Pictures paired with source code

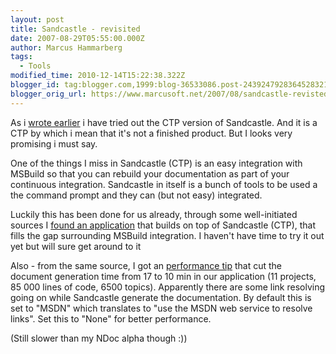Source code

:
 ```yaml
---
layout: post
title: Sandcastle - revisited
date: 2007-08-29T05:55:00.000Z
author: Marcus Hammarberg
tags:
  - Tools
modified_time: 2010-12-14T15:22:38.322Z
blogger_id: tag:blogger.com,1999:blog-36533086.post-2439247928364528321
blogger_orig_url: https://www.marcusoft.net/2007/08/sandcastle-revisted.html
---
```


As i [wrote earlier](https://www.marcusoft.net/2007/08/ndoc-is-dead-long-live-sandcastle.html) i have tried out the CTP version of Sandcastle. And it is a CTP by which i mean that it's not a finished product. But I looks very promising i must say.

One of the things I miss in Sandcastle (CTP) is an easy integration with MSBuild so that you can rebuild your documentation as part of your continuous integration. Sandcastle in itself is a bunch of tools to be used a the command prompt and they can (but not easy) integrated.

Luckily this has been done for us already, through some well-initiated sources I [found an application](http://www.codeplex.com/DocProject) that builds on top of Sandcastle (CTP), that fills the gap surrounding MSBuild integration. I haven't have time to try it out yet but will sure get around to it

Also - from the same source, I got an [performance tip](http://blogs.msdn.com/sandcastle/archive/2006/08/28/727901.aspx) that cut the document generation time from 17 to 10 min in our application (11 projects, 85 000 lines of code, 6500 topics). Apparently there are some link resolving going on while Sandcastle generate the documentation. By default this is set to "MSDN" which translates to "use the MSDN web service to resolve links". Set this to "None" for better performance.

(Still slower than my NDoc alpha though :))
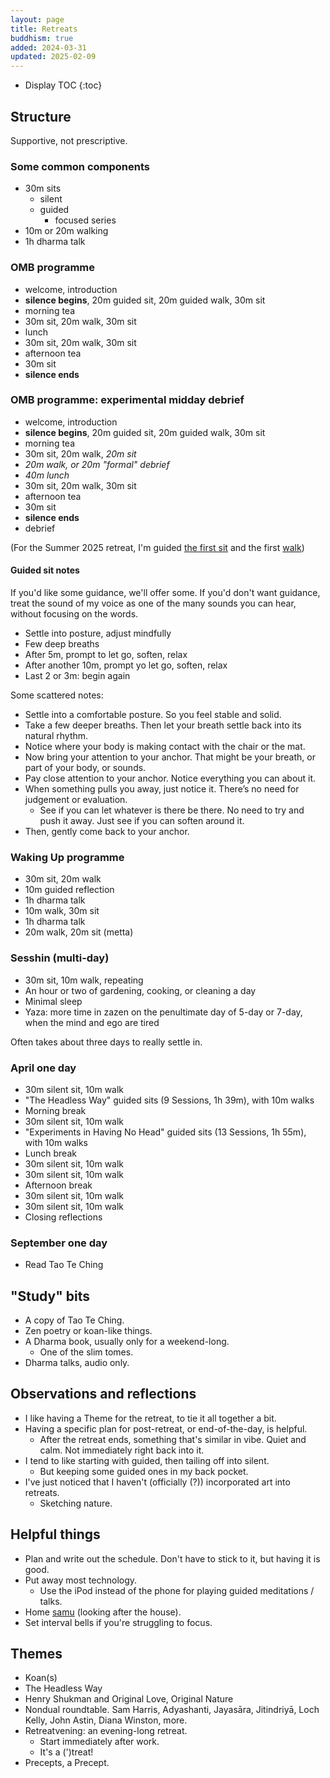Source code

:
 ```yaml
---
layout: page
title: Retreats
buddhism: true
added: 2024-03-31
updated: 2025-02-09
---
```


* Display TOC
{:toc}

## Structure

Supportive, not prescriptive.

### Some common components

- 30m sits
	- silent
	- guided
		- focused series
- 10m or 20m walking
- 1h dharma talk

### OMB programme

- welcome, introduction
- **silence begins**, 20m guided sit, 20m guided walk, 30m sit
- morning tea
- 30m sit, 20m walk, 30m sit
- lunch
- 30m sit, 20m walk, 30m sit
- afternoon tea
- 30m sit
- **silence ends**

### OMB programme: experimental midday debrief

- welcome, introduction
- **silence begins**, 20m guided sit, 20m guided walk, 30m sit
- morning tea
- 30m sit, 20m walk, *20m sit*
- *20m walk, or 20m "formal" debrief*
- *40m lunch*
- 30m sit, 20m walk, 30m sit
- afternoon tea
- 30m sit
- **silence ends**
- debrief

(For the Summer 2025 retreat, I'm guided [the first sit](#guided-sit-notes) and the first [walk](/thinking/walking-meditation/))

#### Guided sit notes

If you'd like some guidance, we'll offer some. If you'd don't want guidance, treat the sound of my voice as one of the many sounds you can hear, without focusing on the words.

- Settle into posture, adjust mindfully
- Few deep breaths
- After 5m, prompt to let go, soften, relax
- After another 10m, prompt yo let go, soften, relax
- Last 2 or 3m: begin again

Some scattered notes:

- Settle into a comfortable posture. So you feel stable and solid.
- Take a few deeper breaths. Then let your breath settle back into its natural rhythm.
- Notice where your body is making contact with the chair or the mat.
- Now bring your attention to your anchor. That might be your breath, or part of your body, or sounds.
- Pay close attention to your anchor. Notice everything you can about it.
- When something pulls you away, just notice it. There’s no need for judgement or evaluation.
	- See if you can let whatever is there be there. No need to try and push it away. Just see if you can soften around it.
- Then, gently come back to your anchor.

### Waking Up programme

- 30m sit, 20m walk
- 10m guided reflection
- 1h dharma talk
- 10m walk, 30m sit
- 1h dharma talk
- 20m walk, 20m sit (metta)

### Sesshin (multi-day)

- 30m sit, 10m walk, repeating
- An hour or two of gardening, cooking, or cleaning a day
- Minimal sleep
- Yaza: more time in zazen on the penultimate day of 5-day or 7-day, when the mind and ego are tired

Often takes about three days to really settle in.

### April one day

- 30m silent sit, 10m walk
- "The Headless Way" guided sits (9 Sessions, 1h 39m), with 10m walks
- Morning break
- 30m silent sit, 10m walk
- "Experiments in Having No Head" guided sits (13 Sessions, 1h 55m), with 10m walks
- Lunch break
- 30m silent sit, 10m walk
- 30m silent sit, 10m walk
- Afternoon break
- 30m silent sit, 10m walk
- 30m silent sit, 10m walk
- Closing reflections

### September one day

- Read Tao Te Ching

## "Study" bits

- A copy of Tao Te Ching.
- Zen poetry or koan-like things. 
- A Dharma book, usually only for a weekend-long.
	- One of the slim tomes.
- Dharma talks, audio only.

## Observations and reflections

- I like having a Theme for the retreat, to tie it all together a bit.
- Having a specific plan for post-retreat, or end-of-the-day, is helpful.
	- After the retreat ends, something that's similar in vibe. Quiet and calm. Not immediately right back into it.
- I tend to like starting with guided, then tailing off into silent.
	- But keeping some guided ones in my back pocket.
- I've just noticed that I haven't (officially (?)) incorporated art into retreats.
	- Sketching nature.

## Helpful things

- Plan and write out the schedule. Don't have to stick to it, but having it is good.
- Put away most technology.
	- Use the iPod instead of the phone for playing guided meditations / talks.
- Home [samu](https://en.wikipedia.org/wiki/Samu_(Zen)) (looking after the house).
- Set interval bells if you're struggling to focus.

## Themes

- Koan(s)
- The Headless Way
- Henry Shukman and Original Love, Original Nature
- Nondual roundtable. Sam Harris, Adyashanti, Jayasāra, Jitindriyā, Loch Kelly, John Astin, Diana Winston, more.
- Retreatvening: an evening-long retreat.
	- Start immediately after work.
	- It's a (')treat!
- Precepts, a Precept.
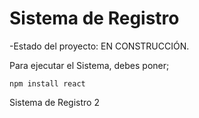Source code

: <h1> Sistema de Registro </h1>  

-Estado del proyecto: EN CONSTRUCCIÓN.

Para ejecutar el Sistema, debes poner;

```npm install react```

Sistema de Registro 2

## Task directions:
Report all lines of the data that include the word "Headless".

## Expected answer:
- "The Headless Way" guided sits (9 Sessions, 1h 39m), with 10m walks
- The Headless Way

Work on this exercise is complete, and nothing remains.